It is curious that the first open resistance to this arose among the
officials themselves, and that the opposition was carried on, for the
first time, in Prussia, through the modern weapon of the press. The
most violent complainant was the chief custom-house officer, Von Held;
he accused Count Hoym, Chancellor Goldbeck, General Ruechel, and many
others, of fraud, and compared the present state of Prussia with the
just time of Frederic II. The case made an immense sensation.
Investigations were commenced against him and his friends; they were
prosecuted as members of a secret society, and as demagogues. Held's
writings were confiscated; and he himself imprisoned and condemned, but
at last set at liberty. In his imprisonment the irritated and
embittered man attacked the King himself:[37] he accused him of too
great economy--which we consider the first virtue of a King of Prussia;
of hardness--which was unfounded; and of playing at soldiering--this,
unfortunately, with good grounds. He complained: "When the Prince will
no longer hear truth, when he throws upright men and true patriots into
prison, and appoints those who have been accused of fraud to be
directors of the commission appointed to try them, then must the
honest, calm, but not the less warm, friends of their Fatherland sigh."

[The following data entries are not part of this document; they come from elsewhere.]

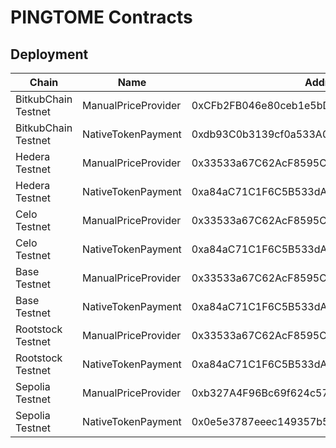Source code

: # PINGTOME Contracts
## Deployment

| Chain               | Name                  | Address                                    |
|---------------------|-----------------------|--------------------------------------------|
| BitkubChain Testnet | ManualPriceProvider   | 0xCFb2FB046e80ceb1e5bD3c22f9441440f62b9b63 |
| BitkubChain Testnet | NativeTokenPayment    | 0xdb93C0b3139cf0a533A0fbB4B95294c42f0d34Cc |
| Hedera Testnet      | ManualPriceProvider   | 0x33533a67C62AcF8595CfDFC261F90b29bB617c39 |
| Hedera Testnet      | NativeTokenPayment    | 0xa84aC71C1F6C5B533dA717f4eb88596bB2871aBf |
| Celo Testnet        | ManualPriceProvider   | 0x33533a67C62AcF8595CfDFC261F90b29bB617c39 |
| Celo Testnet        | NativeTokenPayment    | 0xa84aC71C1F6C5B533dA717f4eb88596bB2871aBf |
| Base Testnet        | ManualPriceProvider   | 0x33533a67C62AcF8595CfDFC261F90b29bB617c39 |
| Base Testnet        | NativeTokenPayment    | 0xa84aC71C1F6C5B533dA717f4eb88596bB2871aBf |
| Rootstock Testnet   | ManualPriceProvider   | 0x33533a67C62AcF8595CfDFC261F90b29bB617c39 |
| Rootstock Testnet   | NativeTokenPayment    | 0xa84aC71C1F6C5B533dA717f4eb88596bB2871aBf |
| Sepolia Testnet     | ManualPriceProvider   | 0xb327A4F96Bc69f624c577B3f1508044e266f1808 |
| Sepolia Testnet     | NativeTokenPayment    | 0x0e5e3787eeec149357b5E40f70329A84001f7305 |


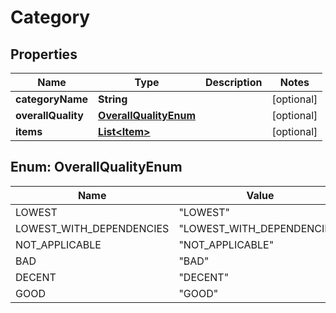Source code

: 

# Category


## Properties

| Name | Type | Description | Notes |
|------------ | ------------- | ------------- | -------------|
|**categoryName** | **String** |  |  [optional] |
|**overallQuality** | [**OverallQualityEnum**](#OverallQualityEnum) |  |  [optional] |
|**items** | [**List&lt;Item&gt;**](Item.md) |  |  [optional] |



## Enum: OverallQualityEnum

| Name | Value |
|---- | -----|
| LOWEST | &quot;LOWEST&quot; |
| LOWEST_WITH_DEPENDENCIES | &quot;LOWEST_WITH_DEPENDENCIES&quot; |
| NOT_APPLICABLE | &quot;NOT_APPLICABLE&quot; |
| BAD | &quot;BAD&quot; |
| DECENT | &quot;DECENT&quot; |
| GOOD | &quot;GOOD&quot; |



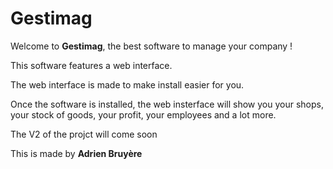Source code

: # **Gestimag** 

Welcome to **Gestimag**, the best software to manage your company !

This software features a web interface.

The web interface is made to make install easier for you.

Once the software is installed, the web insterface will show you your shops, your stock of goods, your profit, your employees and a lot more.

The V2 of the projct will come soon

This is made by **Adrien Bruyère**
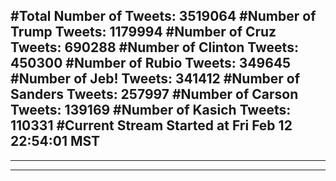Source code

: #Total Number of Tweets: 3519064 
#Number of Trump Tweets: 1179994
#Number of Cruz Tweets: 690288
#Number of Clinton Tweets: 450300
#Number of Rubio Tweets: 349645
#Number of Jeb! Tweets: 341412
#Number of Sanders Tweets: 257997
#Number of Carson Tweets: 139169
#Number of Kasich Tweets: 110331
#Current Stream Started at Fri Feb 12 22:54:01 MST
---
---
---
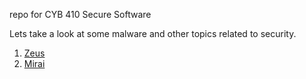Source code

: repo for CYB 410 Secure Software

Lets take a look at some malware and other topics related to 
security. 


1) [Zeus](https://github.com/akielaries/CYB410-secure-software/blob/main/assignment-1/reports/assignment-1.pdf)
2) [Mirai](https://github.com/akielaries/CYB410-secure-software/blob/main/assignment-2/reports/assignment2.pdf)
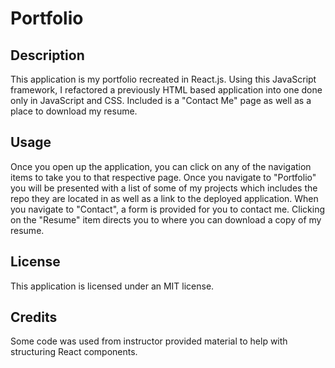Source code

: # Portfolio

## Description

This application is my portfolio recreated in React.js. Using this JavaScript framework, I refactored a previously HTML based application into one done only in JavaScript and CSS. Included is a "Contact Me" page as well as a place to download my resume.

## Usage

Once you open up the application, you can click on any of the navigation items to take you to that respective page. Once you navigate to "Portfolio" you will be presented with a list of some of my projects which includes the repo they are located in as well as a link to the deployed application. When you navigate to "Contact", a form is provided for you to contact me. Clicking on the "Resume" item directs you to where you can download a copy of my resume.

## License

This application is licensed under an MIT license.

## Credits

Some code was used from instructor provided material to help with structuring React components.
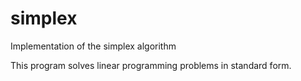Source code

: # simplex
Implementation of the simplex algorithm

This program solves linear programming problems in standard form.
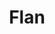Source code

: ---
layout: recette
categories: [recettes]
hidden: true
lang: fr
sitemap: false
title: Flan
type: sucre
recettes:
   Sans Pâte:
    ingredients: 
      - nom: lait entier
        qte: 420
        unite: gr
      - nom: crème liquide
        qte: 80
        unite: gr
      - nom: oeuf
        qte: 1
      - nom: jaunes d'oeufs
        qte: 3
      - nom: sucre
        qte: 80
        unite: gr
      - nom: fécule de maïs
        qte: 40
        unite: gr
      - nom: beurre
        qte: 30
        unite: gr
      - nom: vanille liquide
        qte: 2
        unite: cuillères à café
    preconditions:
      - Couper le beurre en petits dés
      - Préchauffer le four à 180°C
    etapes:
      - label: Préparation
        details:
          - Porter le lait, la crème et la moitié de la vanille à ébullition (environ 80°C)
          - Dans un saladier, mélanger l'oeuf entier avec les jaunes, le sucre, l'autre moitié de la vanille et la fécule de maïs
          - Quand le lait commence à bouillir, le verser en deux fois dans le saladier tout en fouettant continuellement
          - Reverser le tout dans la casserole
          - Mettre à feu moyen-doux et fouetter continuellement jusqu'à ce que ça commence à épaissir
          - Transvaser dans un saladier
          - Ajouter le beurre et mélanger à l'aide d'une spatule silicone
      - label: Cuisson
        emoji: 🔥
        details:
          - Beurrer légèrement le moule
          - Verser la préparation dans le moule
          - Cuire 40 minutes à 180°C
          - Laisser refroidir le flan dans le moule avant de démouler
          - Démouler et placer au réfrigérateur au moins 4 heures
notes:
  - Avant de mettre le lait, mouiller la casserole afin d'éviter qu'il n'accroche au fond
  - Quand le lait est sur le feu, le remuer assez fréquemment afin d'éviter qu'il n'accroche au fond
  - Multiplier les quantités par deux pour faire un flan dans un moule à gâteau rond
  - Cette recette est faite pour un moule à cake standard. Une fois cuit il fera 5 cm de hauteur environ
---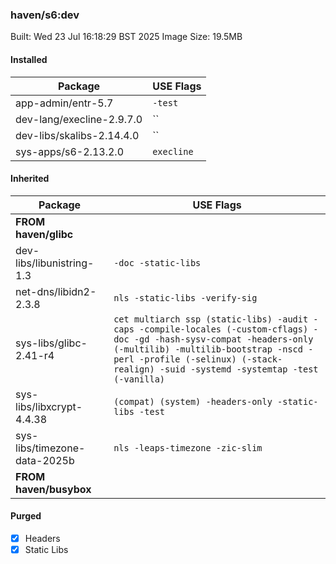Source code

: ### haven/s6:dev

Built: Wed 23 Jul 16:18:29 BST 2025
Image Size: 19.5MB

#### Installed
Package | USE Flags
--------|----------
app-admin/entr-5.7 | `-test`
dev-lang/execline-2.9.7.0 | ``
dev-libs/skalibs-2.14.4.0 | ``
sys-apps/s6-2.13.2.0 | `execline`
#### Inherited
Package | USE Flags
--------|----------
**FROM haven/glibc** |
dev-libs/libunistring-1.3 | `-doc -static-libs`
net-dns/libidn2-2.3.8 | `nls -static-libs -verify-sig`
sys-libs/glibc-2.41-r4 | `cet multiarch ssp (static-libs) -audit -caps -compile-locales (-custom-cflags) -doc -gd -hash-sysv-compat -headers-only (-multilib) -multilib-bootstrap -nscd -perl -profile (-selinux) (-stack-realign) -suid -systemd -systemtap -test (-vanilla)`
sys-libs/libxcrypt-4.4.38 | `(compat) (system) -headers-only -static-libs -test`
sys-libs/timezone-data-2025b | `nls -leaps-timezone -zic-slim`
**FROM haven/busybox** |
#### Purged
- [x] Headers
- [x] Static Libs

Meanwhile he did not satisfy himself with sighing, but became
satirical.
From this dispute, which only turns on an individuals circumstances, we
learn how bold and reckless was the language of political critics in
old Prussia; and how low and helpless the position of its princes
against such attacks. As the King took the whole government upon his
own shoulders, he bore also the whole responsibility, as he alone
guided the machine of the State; so every attack on the particular acts
of the administration, and upon the officials of the State, was a
personal attack upon him. Wherever there was an error the King bore the
blame, either because he had neglected something or because he had not
punished the guilty. Every peasant woman who had her eggs crushed by
the excise officers at the city gates felt the harshness of the King;
and if a new tax irritated the city people, the boys in the streets
cried out and jeered behind the King's horse, and it was even possible
that a handful of mud might be thrown at his noble head. Again broke
forth a quiet war betwixt the King of Prussia and the foreign press.